SAN FRANCISCO—McAfee executives speaking at a press event Feb. 24 at the RSA Conference here detailed their plans to push security forward and bypass rival vendors. McAfee, an Intel company, aims to change the way it looks at a key challenge that faces modern enterprise security: achieving true, sustainable innovation.
“Taking an individual countermeasure, like firewall, AV [antivirus] or sandboxing, all that does is keep the barbarians at the gate,” said Mike Fey, CTO for McAfee. “It’s just moments away from parity at some point, and most of these technologies give you two to three years of differentiation.”
Where Fey sees the opportunity for sustainable innovation is when security technologies are connected. A single security control can be strengthened by the information and architecture that surrounds that control. The new McAfee Comprehensive Threat Protection offering the company is launching at the RSA conference is an attempt to provide a more robust approach to security wrapping together information and security controls, Fey said.
“If you look at the history of the battlefield, you saw this,” Fey said. “First, a better sword, then a better shield, then a better gun, tank and plane.”
The battle changed when telemetry and situational awareness entered the fray, Fey said. With full awareness provided with modern satellite communications, that battlefield innovation has now accelerated to the point where only a handful of nations can compete and find parity on the modern battlefield, he added.

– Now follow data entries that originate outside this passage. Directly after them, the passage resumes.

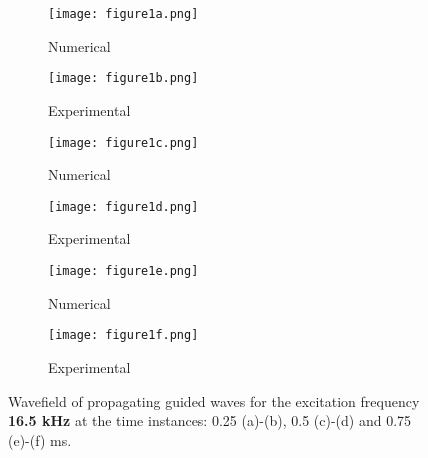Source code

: \documentclass[runningheads]{llncs}
\begin{document}
\begin{figure} [h!]
	\centering
	\begin{subfigure}[b]{0.49\textwidth}
		\centering
		\texttt{[image: figure1a.png]}
		\caption{Numerical}
		\label{fig:wavefield16_5a}
	\end{subfigure}
	\begin{subfigure}[b]{0.49\textwidth}
		\centering
		\texttt{[image: figure1b.png]}
		\caption{Experimental}
		\label{fig:wavefield16_5b}
	\end{subfigure}
	\begin{subfigure}[b]{0.49\textwidth}
		\centering
		\texttt{[image: figure1c.png]}
		\caption{Numerical}
		\label{fig:wavefield16_5c}
	\end{subfigure}
	\begin{subfigure}[b]{0.49\textwidth}
		\centering
		\texttt{[image: figure1d.png]}
		\caption{Experimental}
		\label{fig:wavefield16_5d}
	\end{subfigure}
	\begin{subfigure}[b]{0.49\textwidth}
		\centering
		\texttt{[image: figure1e.png]}
		\caption{Numerical}
		\label{fig:wavefield16_5e}
	\end{subfigure}
	\begin{subfigure}[b]{0.49\textwidth}
		\centering
		\texttt{[image: figure1f.png]}
		\caption{Experimental}
		\label{fig:wavefield16_5f}
	\end{subfigure}
	\caption{Wavefield of propagating guided waves for the excitation frequency \textbf{16.5 kHz} at the time instances:  0.25 (a)-(b), 0.5 (c)-(d) and 0.75 (e)-(f) ms. }
	\label{fig:wavefield16_5}
\end{figure}
\end{document}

“If you change the way you innovate, you can change the outcome,” Fey said.
That is what Fey said he has been trying to do for the last two years that he has been McAfee’s CTO.
One way McAfee is learning how to develop new differentiated offerings like the Comprehensive Threat Protection technology is by closely observing attackers. For example, Fey explained, McAfee recently set up a honeynet—a Website built specifically to trap attackers. The honeynet was set up to trick attackers into thinking it was a legitimate U.S. Department of Defense contractor.
“They threw everything, including the kitchen sink, at us,” Fey said.
That experience enabled McAfee to see the attempts made to exploit the site and where breaches in a real site would have occurred. The value of deep forensics and tracking every interaction is a key lesson learned from that experience.
Staying a step ahead of attackers is also a key pledge made by Fey.
“You’re going to see advancements in the way that networks and firewalls work together and in the way an endpoint can educate the network,” Fey said. “These devices will stop becoming selfish about what they do.”
By sharing and coordinating all those efforts, Fey said, attackers’ strength is used against them. The big problem that McAfee is trying solve is not just how to create better AV or a better firewall but rather how to improve security overall, he said.
Fey also pledged a continuous stream of innovation from his company for the months ahead. “You’ll see a fairly innovative concept coming from McAfee almost every quarter moving forward,” Fey said.